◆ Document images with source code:
--- START ---

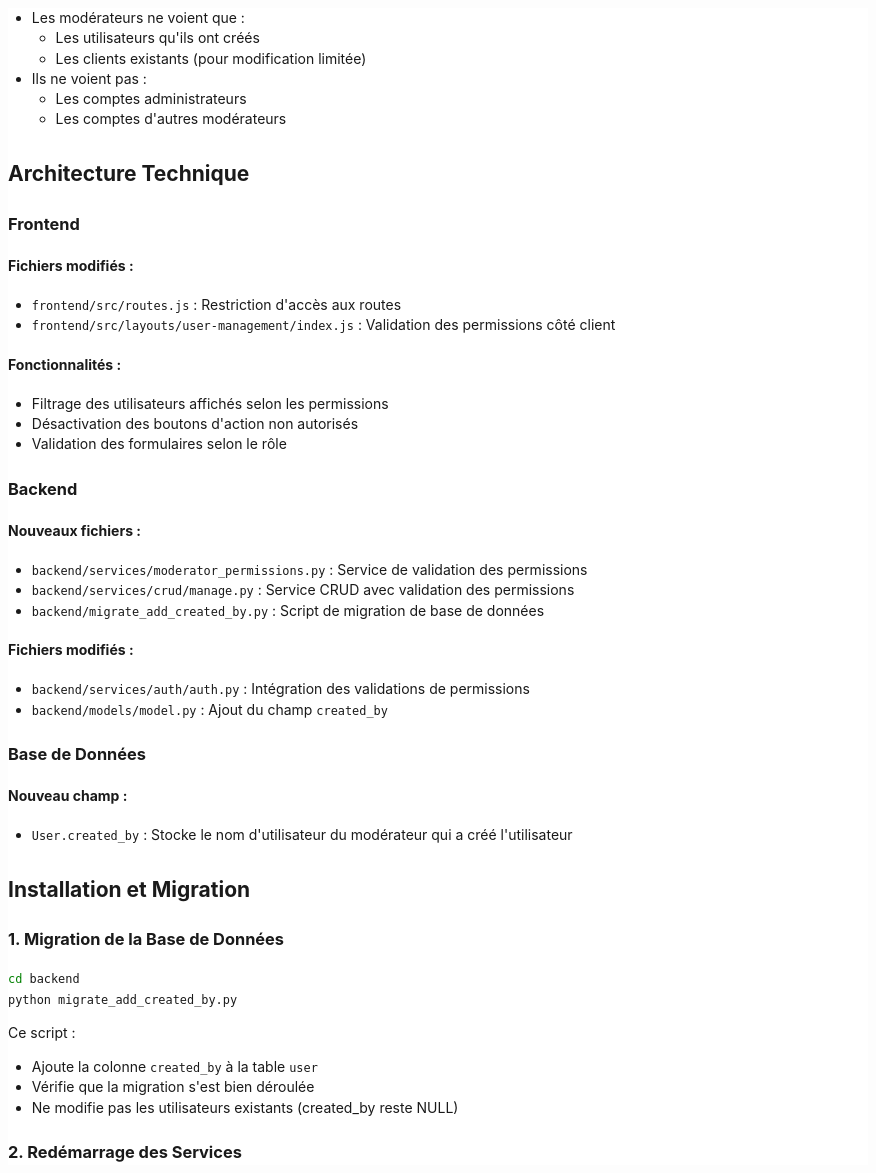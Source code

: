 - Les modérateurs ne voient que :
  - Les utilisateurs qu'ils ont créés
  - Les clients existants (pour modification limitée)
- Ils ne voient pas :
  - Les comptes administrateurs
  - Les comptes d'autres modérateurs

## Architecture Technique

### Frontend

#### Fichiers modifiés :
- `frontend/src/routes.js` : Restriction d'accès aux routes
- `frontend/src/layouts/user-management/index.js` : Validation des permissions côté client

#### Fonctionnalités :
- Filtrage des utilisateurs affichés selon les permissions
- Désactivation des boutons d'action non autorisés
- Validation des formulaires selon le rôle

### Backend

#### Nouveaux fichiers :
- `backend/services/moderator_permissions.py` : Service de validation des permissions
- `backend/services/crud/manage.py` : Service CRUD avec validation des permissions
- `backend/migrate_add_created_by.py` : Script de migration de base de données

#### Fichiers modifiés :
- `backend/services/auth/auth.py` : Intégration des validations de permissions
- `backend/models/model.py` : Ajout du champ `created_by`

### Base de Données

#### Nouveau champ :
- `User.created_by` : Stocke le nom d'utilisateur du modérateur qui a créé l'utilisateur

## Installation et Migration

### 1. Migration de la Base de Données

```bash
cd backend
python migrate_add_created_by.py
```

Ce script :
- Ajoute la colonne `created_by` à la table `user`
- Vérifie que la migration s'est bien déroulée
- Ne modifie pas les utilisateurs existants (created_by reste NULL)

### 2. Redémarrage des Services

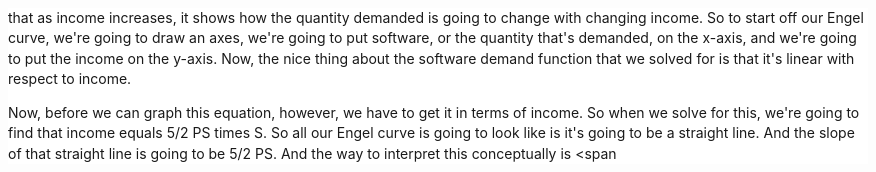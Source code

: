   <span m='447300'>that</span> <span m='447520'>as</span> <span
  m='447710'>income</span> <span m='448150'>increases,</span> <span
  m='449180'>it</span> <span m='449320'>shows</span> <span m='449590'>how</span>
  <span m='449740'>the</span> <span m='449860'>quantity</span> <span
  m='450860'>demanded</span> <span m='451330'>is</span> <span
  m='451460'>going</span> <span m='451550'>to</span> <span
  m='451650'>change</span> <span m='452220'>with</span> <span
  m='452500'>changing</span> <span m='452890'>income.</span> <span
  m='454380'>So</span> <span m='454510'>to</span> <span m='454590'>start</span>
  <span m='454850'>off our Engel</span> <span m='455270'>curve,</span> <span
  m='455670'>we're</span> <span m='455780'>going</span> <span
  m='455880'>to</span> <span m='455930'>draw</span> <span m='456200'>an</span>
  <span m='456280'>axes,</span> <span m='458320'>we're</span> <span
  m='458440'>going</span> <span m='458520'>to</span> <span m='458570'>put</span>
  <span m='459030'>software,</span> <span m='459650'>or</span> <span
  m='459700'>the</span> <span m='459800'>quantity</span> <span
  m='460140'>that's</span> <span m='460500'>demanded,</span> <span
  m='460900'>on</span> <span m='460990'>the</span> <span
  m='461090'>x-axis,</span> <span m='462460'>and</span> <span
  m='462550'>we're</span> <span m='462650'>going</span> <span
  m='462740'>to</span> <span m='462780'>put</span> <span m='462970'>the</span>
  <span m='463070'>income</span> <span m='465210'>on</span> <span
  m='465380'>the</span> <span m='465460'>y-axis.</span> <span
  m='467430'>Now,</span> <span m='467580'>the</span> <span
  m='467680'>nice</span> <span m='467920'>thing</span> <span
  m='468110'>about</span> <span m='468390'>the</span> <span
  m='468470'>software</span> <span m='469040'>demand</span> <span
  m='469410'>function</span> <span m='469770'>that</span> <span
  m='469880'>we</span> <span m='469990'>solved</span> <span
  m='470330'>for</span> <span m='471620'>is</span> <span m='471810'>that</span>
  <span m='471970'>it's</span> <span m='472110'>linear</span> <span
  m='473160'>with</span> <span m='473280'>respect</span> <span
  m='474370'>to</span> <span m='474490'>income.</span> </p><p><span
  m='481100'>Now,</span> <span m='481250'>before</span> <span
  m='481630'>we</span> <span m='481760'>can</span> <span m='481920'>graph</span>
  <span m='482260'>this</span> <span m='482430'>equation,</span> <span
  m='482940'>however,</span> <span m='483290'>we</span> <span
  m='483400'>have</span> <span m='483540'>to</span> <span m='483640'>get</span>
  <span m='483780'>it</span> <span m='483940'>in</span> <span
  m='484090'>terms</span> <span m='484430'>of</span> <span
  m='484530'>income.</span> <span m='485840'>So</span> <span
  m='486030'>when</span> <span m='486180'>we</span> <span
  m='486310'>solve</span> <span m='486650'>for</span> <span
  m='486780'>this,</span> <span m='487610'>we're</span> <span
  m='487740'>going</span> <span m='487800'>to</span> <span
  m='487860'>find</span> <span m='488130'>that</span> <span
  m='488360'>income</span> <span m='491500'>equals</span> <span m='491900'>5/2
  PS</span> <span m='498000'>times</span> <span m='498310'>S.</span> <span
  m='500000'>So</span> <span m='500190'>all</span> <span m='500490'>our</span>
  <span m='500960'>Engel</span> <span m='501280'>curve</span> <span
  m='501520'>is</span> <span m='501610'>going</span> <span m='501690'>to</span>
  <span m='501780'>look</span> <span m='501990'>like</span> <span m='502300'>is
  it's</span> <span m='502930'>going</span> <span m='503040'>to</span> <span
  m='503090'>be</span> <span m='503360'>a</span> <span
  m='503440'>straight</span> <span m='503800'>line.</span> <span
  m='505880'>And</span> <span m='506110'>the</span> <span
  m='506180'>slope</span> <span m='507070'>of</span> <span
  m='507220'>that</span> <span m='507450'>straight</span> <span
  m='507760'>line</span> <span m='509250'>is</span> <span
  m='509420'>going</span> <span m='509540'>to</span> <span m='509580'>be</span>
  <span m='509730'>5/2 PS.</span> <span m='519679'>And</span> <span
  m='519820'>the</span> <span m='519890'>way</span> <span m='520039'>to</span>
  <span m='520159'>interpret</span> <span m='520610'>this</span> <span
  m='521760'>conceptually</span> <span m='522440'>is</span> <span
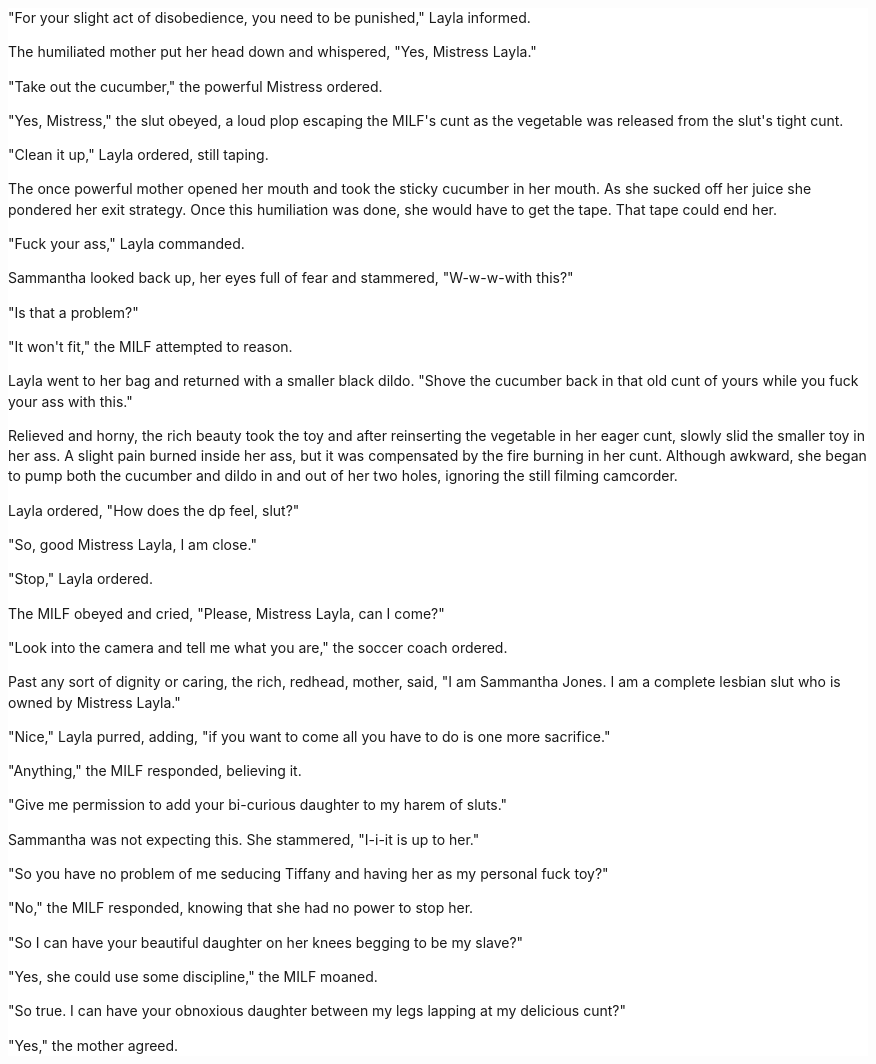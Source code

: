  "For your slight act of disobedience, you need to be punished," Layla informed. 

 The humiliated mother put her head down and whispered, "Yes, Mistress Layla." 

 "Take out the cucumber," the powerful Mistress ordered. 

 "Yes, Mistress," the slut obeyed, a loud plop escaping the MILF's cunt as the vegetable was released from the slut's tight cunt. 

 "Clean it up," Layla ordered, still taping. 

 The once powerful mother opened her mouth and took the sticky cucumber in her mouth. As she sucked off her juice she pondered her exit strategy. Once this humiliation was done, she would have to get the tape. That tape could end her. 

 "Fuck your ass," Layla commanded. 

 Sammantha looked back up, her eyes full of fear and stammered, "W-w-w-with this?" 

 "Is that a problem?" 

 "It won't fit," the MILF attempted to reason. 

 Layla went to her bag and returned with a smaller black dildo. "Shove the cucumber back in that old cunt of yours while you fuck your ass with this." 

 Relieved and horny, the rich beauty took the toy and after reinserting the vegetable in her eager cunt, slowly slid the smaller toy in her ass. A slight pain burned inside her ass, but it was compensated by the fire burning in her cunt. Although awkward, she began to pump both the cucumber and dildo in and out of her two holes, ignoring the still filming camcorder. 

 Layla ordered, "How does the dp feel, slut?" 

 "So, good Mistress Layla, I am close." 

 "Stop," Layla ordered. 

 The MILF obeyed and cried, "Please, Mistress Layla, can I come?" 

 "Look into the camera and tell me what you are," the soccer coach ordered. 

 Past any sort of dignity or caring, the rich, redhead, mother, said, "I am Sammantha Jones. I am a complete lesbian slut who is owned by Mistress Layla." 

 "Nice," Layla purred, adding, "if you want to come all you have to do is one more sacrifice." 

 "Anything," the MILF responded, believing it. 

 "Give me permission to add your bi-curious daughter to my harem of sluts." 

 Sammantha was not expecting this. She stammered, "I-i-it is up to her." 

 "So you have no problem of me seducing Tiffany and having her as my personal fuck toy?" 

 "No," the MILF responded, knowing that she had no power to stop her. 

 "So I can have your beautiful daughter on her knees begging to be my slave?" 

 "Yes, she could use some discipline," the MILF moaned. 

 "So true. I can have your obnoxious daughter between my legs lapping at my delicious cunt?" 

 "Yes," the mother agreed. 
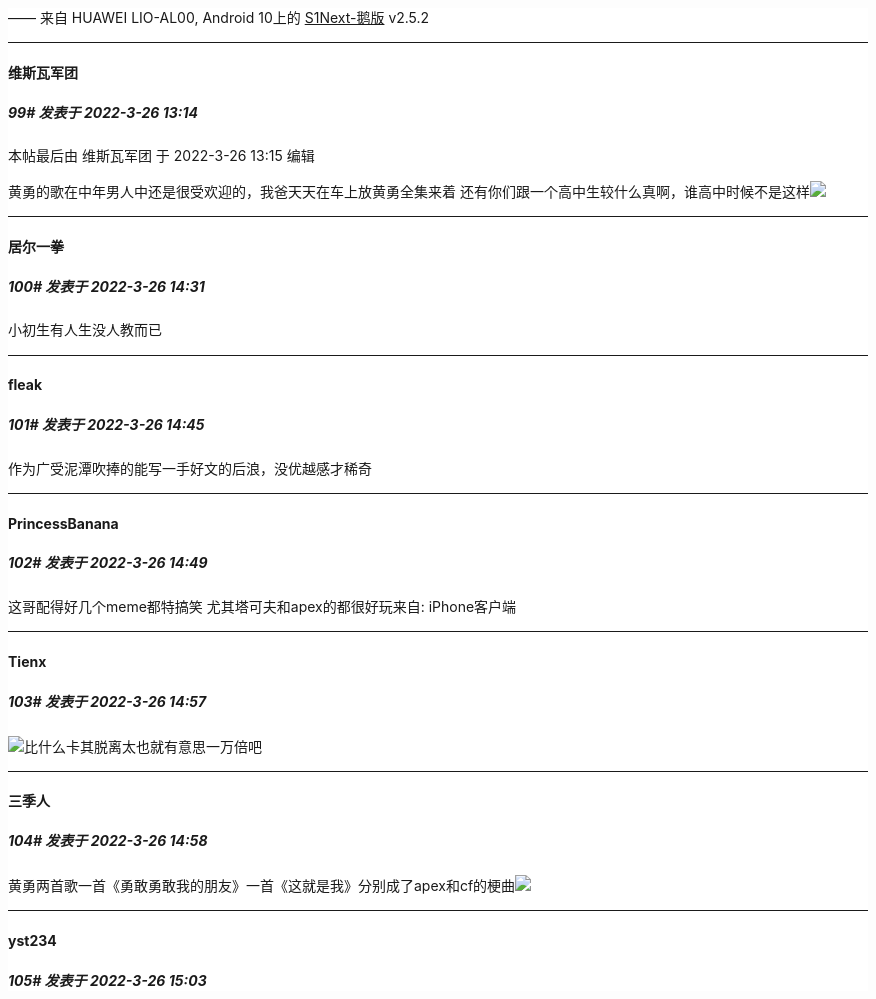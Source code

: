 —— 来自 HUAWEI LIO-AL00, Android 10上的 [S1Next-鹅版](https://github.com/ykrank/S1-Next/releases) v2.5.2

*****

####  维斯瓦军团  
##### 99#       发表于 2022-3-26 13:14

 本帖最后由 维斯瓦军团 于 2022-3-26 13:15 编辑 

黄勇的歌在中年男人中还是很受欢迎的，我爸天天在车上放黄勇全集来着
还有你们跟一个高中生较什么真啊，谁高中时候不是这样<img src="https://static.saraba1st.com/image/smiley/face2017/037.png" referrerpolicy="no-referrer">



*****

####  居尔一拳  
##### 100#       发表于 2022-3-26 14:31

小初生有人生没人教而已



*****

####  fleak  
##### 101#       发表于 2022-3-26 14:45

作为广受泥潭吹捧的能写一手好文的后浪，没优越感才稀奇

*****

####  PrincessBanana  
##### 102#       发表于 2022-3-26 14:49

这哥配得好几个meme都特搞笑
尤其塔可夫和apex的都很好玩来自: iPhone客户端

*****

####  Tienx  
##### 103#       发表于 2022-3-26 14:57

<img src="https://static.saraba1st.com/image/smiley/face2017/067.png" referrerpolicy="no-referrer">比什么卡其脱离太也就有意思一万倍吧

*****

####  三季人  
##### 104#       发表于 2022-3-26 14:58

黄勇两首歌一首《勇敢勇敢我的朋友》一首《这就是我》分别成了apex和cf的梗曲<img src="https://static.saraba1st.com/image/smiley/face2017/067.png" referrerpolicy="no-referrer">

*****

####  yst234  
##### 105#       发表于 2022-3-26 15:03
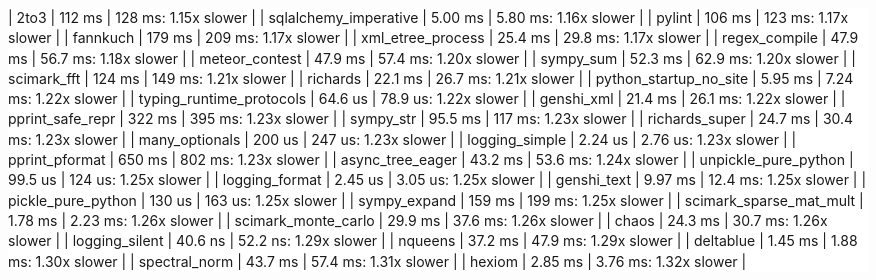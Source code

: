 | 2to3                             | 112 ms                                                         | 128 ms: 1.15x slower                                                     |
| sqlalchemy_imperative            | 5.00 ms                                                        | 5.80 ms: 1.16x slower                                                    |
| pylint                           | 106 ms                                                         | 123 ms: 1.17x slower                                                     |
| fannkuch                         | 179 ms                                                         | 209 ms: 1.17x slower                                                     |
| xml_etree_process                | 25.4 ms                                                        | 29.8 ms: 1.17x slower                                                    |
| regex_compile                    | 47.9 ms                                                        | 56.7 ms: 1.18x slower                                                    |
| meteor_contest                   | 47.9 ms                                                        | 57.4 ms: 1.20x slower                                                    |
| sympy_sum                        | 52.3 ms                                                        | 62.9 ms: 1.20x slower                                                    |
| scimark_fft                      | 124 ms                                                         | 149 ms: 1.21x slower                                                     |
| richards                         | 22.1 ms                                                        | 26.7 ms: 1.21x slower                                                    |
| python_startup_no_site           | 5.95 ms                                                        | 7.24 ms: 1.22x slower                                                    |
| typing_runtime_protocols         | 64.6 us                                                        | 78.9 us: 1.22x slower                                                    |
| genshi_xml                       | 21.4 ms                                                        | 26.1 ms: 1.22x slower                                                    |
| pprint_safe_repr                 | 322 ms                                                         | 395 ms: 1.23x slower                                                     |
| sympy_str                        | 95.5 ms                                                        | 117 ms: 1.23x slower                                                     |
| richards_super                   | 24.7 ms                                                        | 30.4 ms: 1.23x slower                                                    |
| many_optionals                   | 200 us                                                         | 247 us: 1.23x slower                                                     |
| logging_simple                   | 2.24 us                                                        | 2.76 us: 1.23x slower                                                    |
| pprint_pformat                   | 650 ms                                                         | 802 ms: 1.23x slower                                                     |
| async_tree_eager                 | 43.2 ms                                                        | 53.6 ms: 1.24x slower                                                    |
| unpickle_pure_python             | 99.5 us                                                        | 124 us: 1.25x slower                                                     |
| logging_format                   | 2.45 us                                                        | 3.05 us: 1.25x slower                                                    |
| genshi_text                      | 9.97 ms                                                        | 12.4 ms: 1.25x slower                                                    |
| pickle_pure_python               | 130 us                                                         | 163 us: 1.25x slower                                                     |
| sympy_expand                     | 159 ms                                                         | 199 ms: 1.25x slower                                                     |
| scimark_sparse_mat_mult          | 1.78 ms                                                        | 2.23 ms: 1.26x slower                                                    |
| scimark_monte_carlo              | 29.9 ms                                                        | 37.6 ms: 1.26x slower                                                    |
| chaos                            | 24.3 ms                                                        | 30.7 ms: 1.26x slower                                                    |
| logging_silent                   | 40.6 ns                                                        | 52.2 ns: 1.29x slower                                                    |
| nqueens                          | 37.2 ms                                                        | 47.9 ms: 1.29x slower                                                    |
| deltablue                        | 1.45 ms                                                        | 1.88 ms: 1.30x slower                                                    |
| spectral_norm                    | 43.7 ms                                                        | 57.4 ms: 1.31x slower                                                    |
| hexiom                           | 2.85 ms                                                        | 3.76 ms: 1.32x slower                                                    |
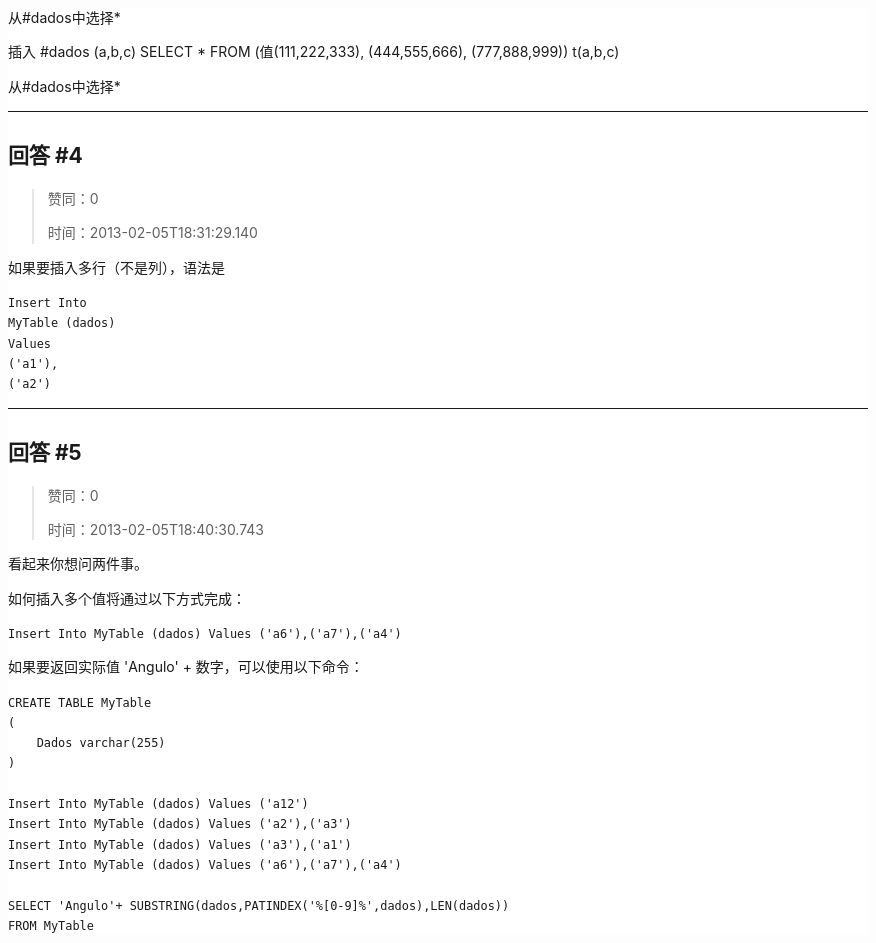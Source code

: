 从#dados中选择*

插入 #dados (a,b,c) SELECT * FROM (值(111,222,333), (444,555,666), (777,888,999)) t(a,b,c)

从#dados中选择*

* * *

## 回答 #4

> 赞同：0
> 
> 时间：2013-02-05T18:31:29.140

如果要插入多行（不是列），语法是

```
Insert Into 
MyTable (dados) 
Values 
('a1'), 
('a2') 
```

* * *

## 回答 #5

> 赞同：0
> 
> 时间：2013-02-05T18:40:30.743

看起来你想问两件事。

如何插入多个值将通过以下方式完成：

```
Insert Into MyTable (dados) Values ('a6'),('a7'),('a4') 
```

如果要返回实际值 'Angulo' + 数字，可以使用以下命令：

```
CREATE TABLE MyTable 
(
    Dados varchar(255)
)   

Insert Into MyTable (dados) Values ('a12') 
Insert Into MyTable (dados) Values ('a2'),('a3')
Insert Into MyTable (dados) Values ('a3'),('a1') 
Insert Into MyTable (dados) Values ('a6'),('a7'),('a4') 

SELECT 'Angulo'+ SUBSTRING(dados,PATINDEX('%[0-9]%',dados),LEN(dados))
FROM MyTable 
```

--- END ---

◆ WORK ORDER: All lines above from the one holding "m='484530'>income.</span> <span m='485840'>So</span>" to the one holding "m='503440'>straight</span> <span m='503800'>line.</span>", inclusive, are to be copied exactly; no other line is wanted.

◆ FINAL ANSWER:
  m='484530'>income.</span> <span m='485840'>So</span> <span
  m='486030'>when</span> <span m='486180'>we</span> <span
  m='486310'>solve</span> <span m='486650'>for</span> <span
  m='486780'>this,</span> <span m='487610'>we're</span> <span
  m='487740'>going</span> <span m='487800'>to</span> <span
  m='487860'>find</span> <span m='488130'>that</span> <span
  m='488360'>income</span> <span m='491500'>equals</span> <span m='491900'>5/2
  PS</span> <span m='498000'>times</span> <span m='498310'>S.</span> <span
  m='500000'>So</span> <span m='500190'>all</span> <span m='500490'>our</span>
  <span m='500960'>Engel</span> <span m='501280'>curve</span> <span
  m='501520'>is</span> <span m='501610'>going</span> <span m='501690'>to</span>
  <span m='501780'>look</span> <span m='501990'>like</span> <span m='502300'>is
  it's</span> <span m='502930'>going</span> <span m='503040'>to</span> <span
  m='503090'>be</span> <span m='503360'>a</span> <span
  m='503440'>straight</span> <span m='503800'>line.</span> <span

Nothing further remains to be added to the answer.